- TASK ITEM -
Reproduce the records below in full and word for word, excluding pictures.

- DATA IN THIS EXERCISE -
=== Begin Enclosure ===
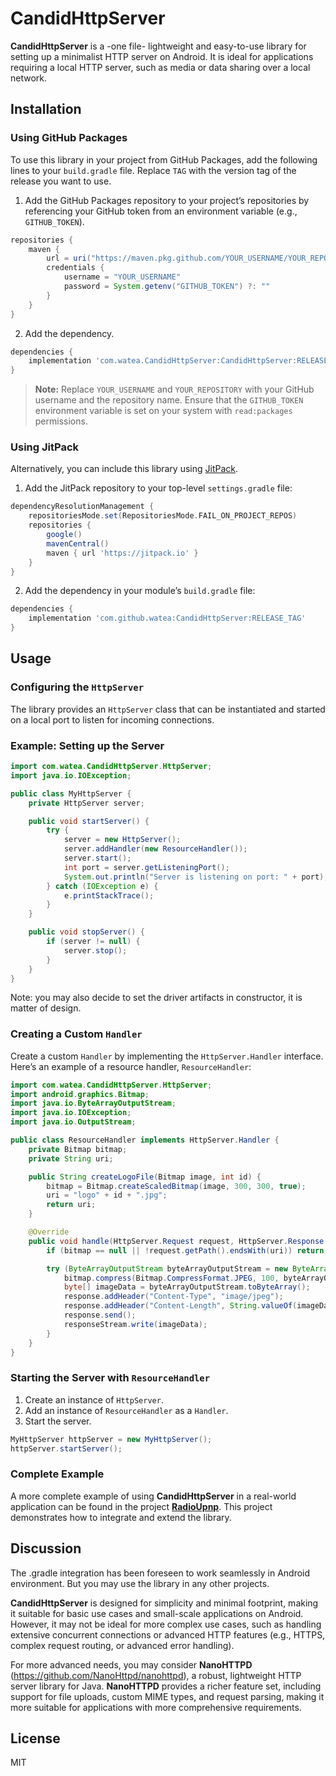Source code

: 
# CandidHttpServer

**CandidHttpServer** is a -one file- lightweight and easy-to-use library for setting up a minimalist HTTP server on Android. It is ideal for applications requiring a local HTTP server, such as media or data sharing over a local network.


## Installation

### Using GitHub Packages

To use this library in your project from GitHub Packages, add the following lines to your `build.gradle` file. Replace `TAG` with the version tag of the release you want to use.

1. Add the GitHub Packages repository to your project’s repositories by referencing your GitHub token from an environment variable (e.g., `GITHUB_TOKEN`).

```groovy
repositories {
    maven {
        url = uri("https://maven.pkg.github.com/YOUR_USERNAME/YOUR_REPOSITORY")
        credentials {
            username = "YOUR_USERNAME"
            password = System.getenv("GITHUB_TOKEN") ?: ""
        }
    }
}
```

2. Add the dependency.

```groovy
dependencies {
    implementation 'com.watea.CandidHttpServer:CandidHttpServer:RELEASE_TAG'
}
```

> **Note:** Replace `YOUR_USERNAME` and `YOUR_REPOSITORY` with your GitHub username and the repository name. Ensure that the `GITHUB_TOKEN` environment variable is set on your system with `read:packages` permissions.

### Using JitPack

Alternatively, you can include this library using [JitPack](https://jitpack.io/).

1. Add the JitPack repository to your top-level `settings.gradle` file:

```groovy
dependencyResolutionManagement {
    repositoriesMode.set(RepositoriesMode.FAIL_ON_PROJECT_REPOS)
    repositories {
        google()
        mavenCentral()
        maven { url 'https://jitpack.io' }
    }
}
```

2. Add the dependency in your module’s `build.gradle` file:

```groovy
dependencies {
    implementation 'com.github.watea:CandidHttpServer:RELEASE_TAG'
}
```

## Usage

### Configuring the `HttpServer`

The library provides an `HttpServer` class that can be instantiated and started on a local port to listen for incoming connections.

### Example: Setting up the Server

```java
import com.watea.CandidHttpServer.HttpServer;
import java.io.IOException;

public class MyHttpServer {
    private HttpServer server;

    public void startServer() {
        try {
            server = new HttpServer();
            server.addHandler(new ResourceHandler());
            server.start();
            int port = server.getListeningPort();
            System.out.println("Server is listening on port: " + port);
        } catch (IOException e) {
            e.printStackTrace();
        }
    }

    public void stopServer() {
        if (server != null) {
            server.stop();
        }
    }
}
```

Note: you may also decide to set the driver artifacts in constructor, it is matter of design. 

### Creating a Custom `Handler`

Create a custom `Handler` by implementing the `HttpServer.Handler` interface. Here’s an example of a resource handler, `ResourceHandler`:

```java
import com.watea.CandidHttpServer.HttpServer;
import android.graphics.Bitmap;
import java.io.ByteArrayOutputStream;
import java.io.IOException;
import java.io.OutputStream;

public class ResourceHandler implements HttpServer.Handler {
    private Bitmap bitmap;
    private String uri;

    public String createLogoFile(Bitmap image, int id) {
        bitmap = Bitmap.createScaledBitmap(image, 300, 300, true);
        uri = "logo" + id + ".jpg";
        return uri;
    }

    @Override
    public void handle(HttpServer.Request request, HttpServer.Response response, OutputStream responseStream) throws IOException {
        if (bitmap == null || !request.getPath().endsWith(uri)) return;

        try (ByteArrayOutputStream byteArrayOutputStream = new ByteArrayOutputStream()) {
            bitmap.compress(Bitmap.CompressFormat.JPEG, 100, byteArrayOutputStream);
            byte[] imageData = byteArrayOutputStream.toByteArray();
            response.addHeader("Content-Type", "image/jpeg");
            response.addHeader("Content-Length", String.valueOf(imageData.length));
            response.send();
            responseStream.write(imageData);
        }
    }
}
```

### Starting the Server with `ResourceHandler`

1. Create an instance of `HttpServer`.
2. Add an instance of `ResourceHandler` as a `Handler`.
3. Start the server.

```java
MyHttpServer httpServer = new MyHttpServer();
httpServer.startServer();
```

### Complete Example

A more complete example of using **CandidHttpServer** in a real-world application can be found in the project **[RadioUpnp](https://github.com/watea/RadioUpnp)**. This project demonstrates how to integrate and extend the library.

## Discussion

The .gradle integration has been foreseen to work seamlessly in Android environment. But you may use the library in any other projects.

**CandidHttpServer** is designed for simplicity and minimal footprint, making it suitable for basic use cases and small-scale applications on Android. However, it may not be ideal for more complex use cases, such as handling extensive concurrent connections or advanced HTTP features (e.g., HTTPS, complex request routing, or advanced error handling).

For more advanced needs, you may consider **NanoHTTPD** (https://github.com/NanoHttpd/nanohttpd), a robust, lightweight HTTP server library for Java. **NanoHTTPD** provides a richer feature set, including support for file uploads, custom MIME types, and request parsing, making it more suitable for applications with more comprehensive requirements.

## License

MIT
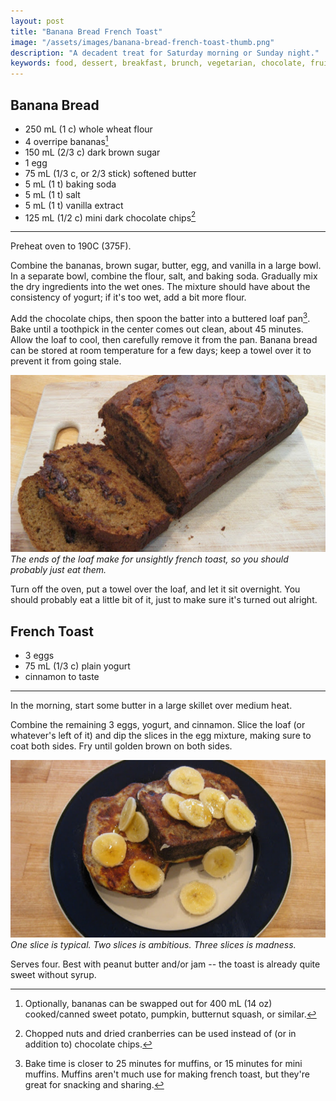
 ```yaml
---
layout: post
title: "Banana Bread French Toast"
image: "/assets/images/banana-bread-french-toast-thumb.png"
description: "A decadent treat for Saturday morning or Sunday night."
keywords: food, dessert, breakfast, brunch, vegetarian, chocolate, fruit
---
```


## Banana Bread

- 250 mL (1 c) whole wheat flour
- 4 overripe bananas[^1]
- 150 mL (2/3 c) dark brown sugar
- 1 egg
- 75 mL (1/3 c, or 2/3 stick) softened butter
- 5 mL (1 t) baking soda
- 5 mL (1 t) salt
- 5 mL (1 t) vanilla extract
- 125 mL (1/2 c) mini dark chocolate chips[^2]

---

Preheat oven to 190C (375F).

Combine the bananas, brown sugar, butter, egg, and vanilla in a large bowl. In a separate bowl, combine the flour, salt, and baking soda. Gradually mix the dry ingredients into the wet ones. The mixture should have about the consistency of yogurt; if it's too wet, add a bit more flour.

[^1]: Optionally, bananas can be swapped out for 400 mL (14 oz) cooked/canned sweet potato, pumpkin, butternut squash, or similar.

Add the chocolate chips, then spoon the batter into a buttered loaf pan[^3]. Bake until a toothpick in the center comes out clean, about 45 minutes. Allow the loaf to cool, then carefully remove it from the pan. Banana bread can be stored at room temperature for a few days; keep a towel over it to prevent it from going stale.

![Banana bread loaf](/assets/images/banana-bread-loaf-16x9.png)
*The ends of the loaf make for unsightly french toast, so you should probably just eat them.*

Turn off the oven, put a towel over the loaf, and let it sit overnight. You should probably eat a little bit of it, just to make sure it's turned out alright.

[^2]: Chopped nuts and dried cranberries can be used instead of (or in addition to) chocolate chips.

[^3]: Bake time is closer to 25 minutes for muffins, or 15 minutes for mini muffins. Muffins aren't much use for making french toast, but they're great for snacking and sharing.

## French Toast

- 3 eggs
- 75 mL (1/3 c) plain yogurt
- cinnamon to taste

---

In the morning, start some butter in a large skillet over medium heat.

Combine the remaining 3 eggs, yogurt, and cinnamon. Slice the loaf (or whatever's left of it) and dip the slices in the egg mixture, making sure to coat both sides. Fry until golden brown on both sides.

![Banana bread french toast](/assets/images/banana-bread-french-toast-16x9.png)
*One slice is typical. Two slices is ambitious. Three slices is madness.*

Serves four. Best with peanut butter and/or jam -- the toast is already quite sweet without syrup.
=== End Enclosure ===
- ANSWER SPACE -
Source code

: 
# CandidHttpServer

**CandidHttpServer** is a -one file- lightweight and easy-to-use library for setting up a minimalist HTTP server on Android. It is ideal for applications requiring a local HTTP server, such as media or data sharing over a local network.


## Installation

### Using GitHub Packages

To use this library in your project from GitHub Packages, add the following lines to your `build.gradle` file. Replace `TAG` with the version tag of the release you want to use.

1. Add the GitHub Packages repository to your project’s repositories by referencing your GitHub token from an environment variable (e.g., `GITHUB_TOKEN`).

```groovy
repositories {
    maven {
        url = uri("https://maven.pkg.github.com/YOUR_USERNAME/YOUR_REPOSITORY")
        credentials {
            username = "YOUR_USERNAME"
            password = System.getenv("GITHUB_TOKEN") ?: ""
        }
    }
}
```

2. Add the dependency.

```groovy
dependencies {
    implementation 'com.watea.CandidHttpServer:CandidHttpServer:RELEASE_TAG'
}
```

> **Note:** Replace `YOUR_USERNAME` and `YOUR_REPOSITORY` with your GitHub username and the repository name. Ensure that the `GITHUB_TOKEN` environment variable is set on your system with `read:packages` permissions.

### Using JitPack

Alternatively, you can include this library using [JitPack](https://jitpack.io/).

1. Add the JitPack repository to your top-level `settings.gradle` file:

```groovy
dependencyResolutionManagement {
    repositoriesMode.set(RepositoriesMode.FAIL_ON_PROJECT_REPOS)
    repositories {
        google()
        mavenCentral()
        maven { url 'https://jitpack.io' }
    }
}
```

2. Add the dependency in your module’s `build.gradle` file:

```groovy
dependencies {
    implementation 'com.github.watea:CandidHttpServer:RELEASE_TAG'
}
```

## Usage

### Configuring the `HttpServer`

The library provides an `HttpServer` class that can be instantiated and started on a local port to listen for incoming connections.

### Example: Setting up the Server

```java
import com.watea.CandidHttpServer.HttpServer;
import java.io.IOException;

public class MyHttpServer {
    private HttpServer server;

    public void startServer() {
        try {
            server = new HttpServer();
            server.addHandler(new ResourceHandler());
            server.start();
            int port = server.getListeningPort();
            System.out.println("Server is listening on port: " + port);
        } catch (IOException e) {
            e.printStackTrace();
        }
    }

    public void stopServer() {
        if (server != null) {
            server.stop();
        }
    }
}
```

Note: you may also decide to set the driver artifacts in constructor, it is matter of design. 

### Creating a Custom `Handler`

Create a custom `Handler` by implementing the `HttpServer.Handler` interface. Here’s an example of a resource handler, `ResourceHandler`:

```java
import com.watea.CandidHttpServer.HttpServer;
import android.graphics.Bitmap;
import java.io.ByteArrayOutputStream;
import java.io.IOException;
import java.io.OutputStream;

public class ResourceHandler implements HttpServer.Handler {
    private Bitmap bitmap;
    private String uri;

    public String createLogoFile(Bitmap image, int id) {
        bitmap = Bitmap.createScaledBitmap(image, 300, 300, true);
        uri = "logo" + id + ".jpg";
        return uri;
    }

    @Override
    public void handle(HttpServer.Request request, HttpServer.Response response, OutputStream responseStream) throws IOException {
        if (bitmap == null || !request.getPath().endsWith(uri)) return;

        try (ByteArrayOutputStream byteArrayOutputStream = new ByteArrayOutputStream()) {
            bitmap.compress(Bitmap.CompressFormat.JPEG, 100, byteArrayOutputStream);
            byte[] imageData = byteArrayOutputStream.toByteArray();
            response.addHeader("Content-Type", "image/jpeg");
            response.addHeader("Content-Length", String.valueOf(imageData.length));
            response.send();
            responseStream.write(imageData);
        }
    }
}
```

### Starting the Server with `ResourceHandler`

1. Create an instance of `HttpServer`.
2. Add an instance of `ResourceHandler` as a `Handler`.
3. Start the server.

```java
MyHttpServer httpServer = new MyHttpServer();
httpServer.startServer();
```

### Complete Example

A more complete example of using **CandidHttpServer** in a real-world application can be found in the project **[RadioUpnp](https://github.com/watea/RadioUpnp)**. This project demonstrates how to integrate and extend the library.

## Discussion

The .gradle integration has been foreseen to work seamlessly in Android environment. But you may use the library in any other projects.

**CandidHttpServer** is designed for simplicity and minimal footprint, making it suitable for basic use cases and small-scale applications on Android. However, it may not be ideal for more complex use cases, such as handling extensive concurrent connections or advanced HTTP features (e.g., HTTPS, complex request routing, or advanced error handling).

For more advanced needs, you may consider **NanoHTTPD** (https://github.com/NanoHttpd/nanohttpd), a robust, lightweight HTTP server library for Java. **NanoHTTPD** provides a richer feature set, including support for file uploads, custom MIME types, and request parsing, making it more suitable for applications with more comprehensive requirements.

## License

MIT
 ```yaml
---
layout: post
title: "Banana Bread French Toast"
image: "/assets/images/banana-bread-french-toast-thumb.png"
description: "A decadent treat for Saturday morning or Sunday night."
keywords: food, dessert, breakfast, brunch, vegetarian, chocolate, fruit
---
```


## Banana Bread

- 250 mL (1 c) whole wheat flour
- 4 overripe bananas[^1]
- 150 mL (2/3 c) dark brown sugar
- 1 egg
- 75 mL (1/3 c, or 2/3 stick) softened butter
- 5 mL (1 t) baking soda
- 5 mL (1 t) salt
- 5 mL (1 t) vanilla extract
- 125 mL (1/2 c) mini dark chocolate chips[^2]

---

Preheat oven to 190C (375F).

Combine the bananas, brown sugar, butter, egg, and vanilla in a large bowl. In a separate bowl, combine the flour, salt, and baking soda. Gradually mix the dry ingredients into the wet ones. The mixture should have about the consistency of yogurt; if it's too wet, add a bit more flour.

[^1]: Optionally, bananas can be swapped out for 400 mL (14 oz) cooked/canned sweet potato, pumpkin, butternut squash, or similar.

Add the chocolate chips, then spoon the batter into a buttered loaf pan[^3]. Bake until a toothpick in the center comes out clean, about 45 minutes. Allow the loaf to cool, then carefully remove it from the pan. Banana bread can be stored at room temperature for a few days; keep a towel over it to prevent it from going stale.

![Banana bread loaf](/assets/images/banana-bread-loaf-16x9.png)
*The ends of the loaf make for unsightly french toast, so you should probably just eat them.*

Turn off the oven, put a towel over the loaf, and let it sit overnight. You should probably eat a little bit of it, just to make sure it's turned out alright.

[^2]: Chopped nuts and dried cranberries can be used instead of (or in addition to) chocolate chips.

[^3]: Bake time is closer to 25 minutes for muffins, or 15 minutes for mini muffins. Muffins aren't much use for making french toast, but they're great for snacking and sharing.

## French Toast

- 3 eggs
- 75 mL (1/3 c) plain yogurt
- cinnamon to taste

---

In the morning, start some butter in a large skillet over medium heat.

Combine the remaining 3 eggs, yogurt, and cinnamon. Slice the loaf (or whatever's left of it) and dip the slices in the egg mixture, making sure to coat both sides. Fry until golden brown on both sides.

![Banana bread french toast](/assets/images/banana-bread-french-toast-16x9.png)
*One slice is typical. Two slices is ambitious. Three slices is madness.*

Serves four. Best with peanut butter and/or jam -- the toast is already quite sweet without syrup.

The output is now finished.